Closing nose to see if it changes the sound. Should be better when pinching nose.

90
Q

If you have dyplophonia, what does that indicate?

A

When one vocal fold is paralyized and the other isn’t so getting two frequencies.

91
Q

If you have dyplophonia, where is the lesion?

A

Lesion on recurrent laryngeal nerve of the vagus

92
Q

If patient shows a marked inability to change pitch, what kind of lesion(s) are there?

A

Bilateral lesion of the superior branch of the vagus-X. (Unilateral just wouldn’t be as prominent)

93
Q

What can cause damage to the XIth cranial nerve?

A

Neck surgery

94
Q

Bilateral lesions to the XIth cranial nerve is exhibited by what in a patient?
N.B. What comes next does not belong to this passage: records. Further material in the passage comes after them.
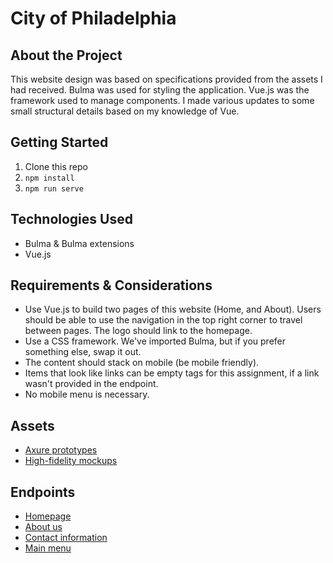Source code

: # City of Philadelphia

## About the Project
This website design was based on specifications provided from the assets I had received. Bulma was used for styling
the application. Vue.js was the framework used to manage components. I made various updates to some small structural details
based on my knowledge of Vue. 

## Getting Started

1. Clone this repo
2. `npm install`
3. `npm run serve` 

## Technologies Used
- Bulma & Bulma extensions
- Vue.js

## Requirements & Considerations
- Use Vue.js to build two pages of this website (Home, and About). Users should be able to use the navigation in the top right corner to travel between pages. The logo should link to the homepage.
- Use a CSS framework. We've imported Bulma, but if you prefer something else, swap it out.
- The content should stack on mobile (be mobile friendly).
- Items that look like links can be empty <a> tags for this assignment, if a link wasn't provided in the endpoint.
- No mobile menu is necessary. 

## Assets
- [Axure prototypes](https://gxyvka.axshare.com/#id=cd771af8-97e7-433d-aad7-9fd6fae9ae9f)
- [High-fidelity mockups](https://drive.google.com/drive/folders/1_uhzX3P2QbcgW-G34YbMU9y7_vDFba7h)

## Endpoints
- [Homepage](https://locations-staging-admin.phila.gov/love-park/wp-json/pages/v2/archive?id=4
)
- [About us](https://locations-staging-admin.phila.gov/love-park/wp-json/pages/v2/archive?id=7
)
- [Contact information](https://locations-staging-admin.phila.gov/love-park/wp-json/locations/v1/connect)
- [Main menu](https://locations-staging-admin.phila.gov/love-park/wp-json/menus/v1/menus/main-menu)


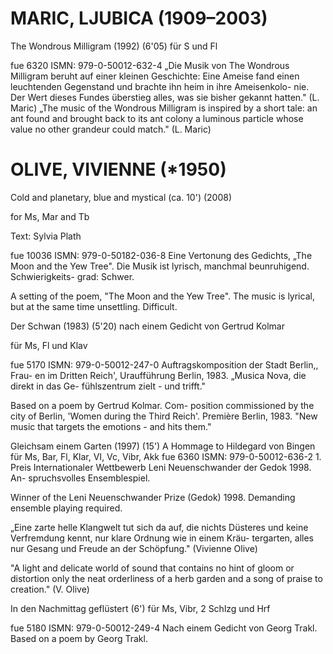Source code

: # MARIC, LJUBICA (1909–2003)

The Wondrous Milligram (1992) (6'05) für S und Fl

fue 6320 ISMN: 979-0-50012-632-4 „Die Musik von The Wondrous Milligram beruht auf einer kleinen Geschichte: Eine Ameise fand einen leuchtenden Gegenstand und brachte ihn heim in ihre Ameisenkolo- nie. Der Wert dieses Fundes überstieg alles, was sie bisher gekannt hatten." (L. Maric) „The music of the Wondrous Milligram is inspired by a short tale: an ant found and brought back to its ant colony a luminous particle whose value no other grandeur could match." (L. Maric)

# OLIVE, VIVIENNE (*1950)

Cold and planetary, blue and mystical (ca. 10') (2008)

for Ms, Mar and Tb

Text: Sylvia Plath

fue 10036 ISMN: 979-0-50182-036-8 Eine Vertonung des Gedichts, „The Moon and the Yew Tree". Die Musik ist lyrisch, manchmal beunruhigend. Schwierigkeits- grad: Schwer.

A setting of the poem, "The Moon and the Yew Tree". The music is lyrical, but at the same time unsettling. Difficult.

Der Schwan (1983) (5'20) nach einem Gedicht von Gertrud Kolmar

für Ms, Fl und Klav

fue 5170 ISMN: 979-0-50012-247-0 Auftragskomposition der Stadt Berlin,, Frau- en im Dritten Reich', Uraufführung Berlin, 1983. „Musica Nova, die direkt in das Ge- fühlszentrum zielt - und trifft."

Based on a poem by Gertrud Kolmar. Com- position commissioned by the city of Berlin, 'Women during the Third Reich'. Première Berlin, 1983. "New music that targets the emotions - and hits them."

Gleichsam einem Garten (1997) (15') A Hommage to Hildegard von Bingen für Ms, Bar, Fl, Klar, VI, Vc, Vibr, Akk fue 6360 ISMN: 979-0-50012-636-2 1. Preis Internationaler Wettbewerb Leni Neuenschwander der Gedok 1998. An- spruchsvolles Ensemblespiel.

Winner of the Leni Neuenschwander Prize (Gedok) 1998. Demanding ensemble playing required.

„Eine zarte helle Klangwelt tut sich da auf, die nichts Düsteres und keine Verfremdung kennt, nur klare Ordnung wie in einem Kräu- tergarten, alles nur Gesang und Freude an der Schöpfung." (Vivienne Olive)

"A light and delicate world of sound that contains no hint of gloom or distortion only the neat orderliness of a herb garden and a song of praise to creation." (V. Olive)

In den Nachmittag geflüstert (6') für Ms, Vibr, 2 Schlzg und Hrf

fue 5180 ISMN: 979-0-50012-249-4 Nach einem Gedicht von Georg Trakl. Based on a poem by Georg Trakl.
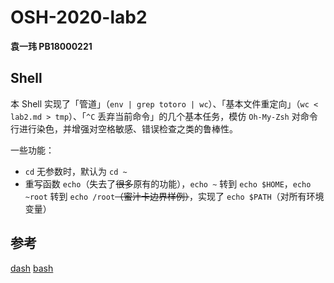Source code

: # OSH-2020-lab2

**袁一玮 PB18000221**

## Shell

本 Shell 实现了「管道」（`env | grep totoro | wc`）、「基本文件重定向」（`wc < lab2.md > tmp`）、「`^C` 丢弃当前命令」的几个基本任务，模仿 `Oh-My-Zsh` 对命令行进行染色，并增强对空格敏感、错误检查之类的鲁棒性。

一些功能：
- `cd` 无参数时，默认为 `cd ~`
- 重写函数 `echo`（失去了~~很多~~原有的功能），`echo ~` 转到 `echo $HOME`，`echo ~root` 转到 `echo /root`~~（蜜汁卡边界样例）~~，实现了 `echo $PATH`（对所有环境变量）

## 参考

[dash](https://git.kernel.org/pub/scm/utils/dash/dash)
[bash](https://www.gnu.org/software/bash/manual)
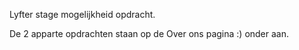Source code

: Lyfter stage mogelijkheid opdracht.

De 2 apparte opdrachten staan op de Over ons pagina :) onder aan.

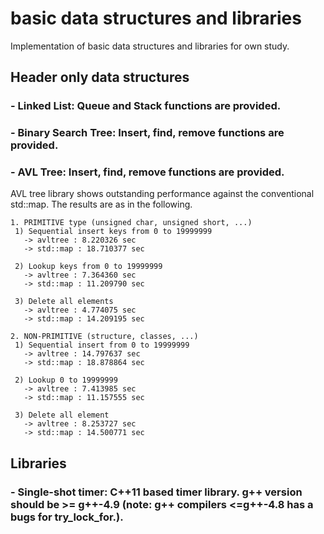 # basic data structures and libraries
Implementation of basic data structures and libraries for own study.

## Header only data structures
### - Linked List: Queue and Stack functions are provided.
### - Binary Search Tree: Insert, find, remove functions are provided.
### - AVL Tree: Insert, find, remove functions are provided.
AVL tree library shows outstanding performance against the conventional std::map. The results are as in the following.<br>

    1. PRIMITIVE type (unsigned char, unsigned short, ...)
     1) Sequential insert keys from 0 to 19999999
       -> avltree : 8.220326 sec
       -> std::map : 18.710377 sec

     2) Lookup keys from 0 to 19999999
       -> avltree : 7.364360 sec
       -> std::map : 11.209790 sec

     3) Delete all elements
       -> avltree : 4.774075 sec
       -> std::map : 14.209195 sec

    2. NON-PRIMITIVE (structure, classes, ...)
     1) Sequential insert from 0 to 19999999
       -> avltree : 14.797637 sec
       -> std::map : 18.878864 sec

     2) Lookup 0 to 19999999
       -> avltree : 7.413985 sec
       -> std::map : 11.157555 sec

     3) Delete all element
       -> avltree : 8.253727 sec
       -> std::map : 14.500771 sec

## Libraries
### - Single-shot timer: C++11 based timer library. g++ version should be >= g++-4.9 (note: g++ compilers <=g++-4.8 has a bugs for try_lock_for.).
And can effect what subsystems?

A

Head drooping

Respiration and Phonation

95
Q

What muscle(s) do cranial nerve XII innervate?

A

Intrinsic and extrinsic tongue muscles with the exception of the palatoglossus

96
Q

Where does the tongue deviate to if there’s unilateral LMN lesion to XII on the left side?

A

Left

97
Q

What do you know if you see a tongue deviating to the right side during an oral mech exam?

A

We know there is right side weakness and is a unilateral lesion.
Can’t tell UMN or LMN unless see fasciculations, Babinski reflex, etc.

98
Q

What is exhibited with a bilateral lesion of cranial nerve XII?

A

Reduced ROM, tongue weakness, no deviation

99
Q

If see client that complains of getting food squirreld in their mouth, what is that indicative of?

A

Bilateral lesions to cranial nerve XII

100
Q

T/F Drooling is a symptom to bilateral damage to cranial nerve XII.

A

True

101
Q

What sounds are affected with bilateral nerve damage to cranial nerve XII? Which one of the AMR’s is affected most?

A

All lingual sounds

“kuh” mostly and also “tuh”

102
Q

Will there be a resonance problem with bilateral nerve damage to cranial nerve XII?

A

Yes, if tongue falls too far back in the mouth, can sound hypernasal.

NOT due to VP

103
Q

What compensation(s) might you see to bilateral nerve damage to cranial nerve XII?

A

Exaggerated jaw movement

104
Q

Multiple cranial nerve damage (in any combination of nerves) is called what?

A

Bulbar Palsy

105
Q

What do symptoms of Bulbar Pulsy look like?

A

Depends on what nerves are effected

106
Q

What are names of specific Bulbar Palsy diseases?

A

MG and ALS

107
Q

What’s the origin and destination of a LMN.

A

Brain stem and spinal cord to muscles that they innervate

108
Q

What is a typical signs of lesions to LMN’s?

A

Fasciculations, atrophy, weakness

109
Q

What’s the origin and destination of the DAP?

A

Cortex to brain stem and spinal cord

110
Q

What are typical signs of lesions to UMN’s or DAP?

A

Weakness, hyporeflexia, babinski sign, decreased muscle tone

111
Q

What are typical signs of lesions to IAP?

A

Spasticity, clonus (abrupt muscle mov’t), hyperacticve stretch reflexes, increased muscle tone, decorticate or decerebrate posture (rigidity)

112
Q

Which tongue muscle is the only tongue muscle to receive contralateral unilateral innervation from cranial nerve XII? What is its function?

A

Genioglossus

Function=tongue protrusion & retraction

113
Q

Describe the innervation to the remaining tongue muscles besides the genioglossus.

A

Bilateral

114
Q

Which pathways communicate directly with the LMN’s?

A

Direct & Indirect Pathways

115
Q

Soft palate hanging low on one side is indicative of what kind of lesion?

A

Unilateral lesion to the pharyngeal branch of the Vagus-X

116
Q

Do lesions affecting the Trigeminal Nerve-V affect speech significantly?

A

Only if its bilateral

117
Q

Which fossae and nerves are part of the supratentorial level?

A

Anterior middle fossae

Cranial nerves I & II

118
Q

Which fossae and nerves make up the posterior level?

A

Posterior fossae

Cranial nerves III-XII

119
Q

What cranial nerve innervates the tensor veli palatini?

A

Trigeminal-Vth

120
Q

What is synkinesis and which nerve is it associated with?

A

Abnormal contraction of a muscle

Facial Nerve-VII

121
Q

What are some symptoms of damage to cranial nerve XI?

A

Reduced shoulder elevation & weakened head turn

122
Q

Is speech generally affected with cranial nerve XI damage?

A

No

123
Q

What are the two subsystems more often affected by damage to cranial nerve X?

A

Phonation & Resonance

124
Q

With bilateral lesions to the recurrent laryngeal branch of the Vagus-X, what is a typical sign? Is the client able to phonate typically?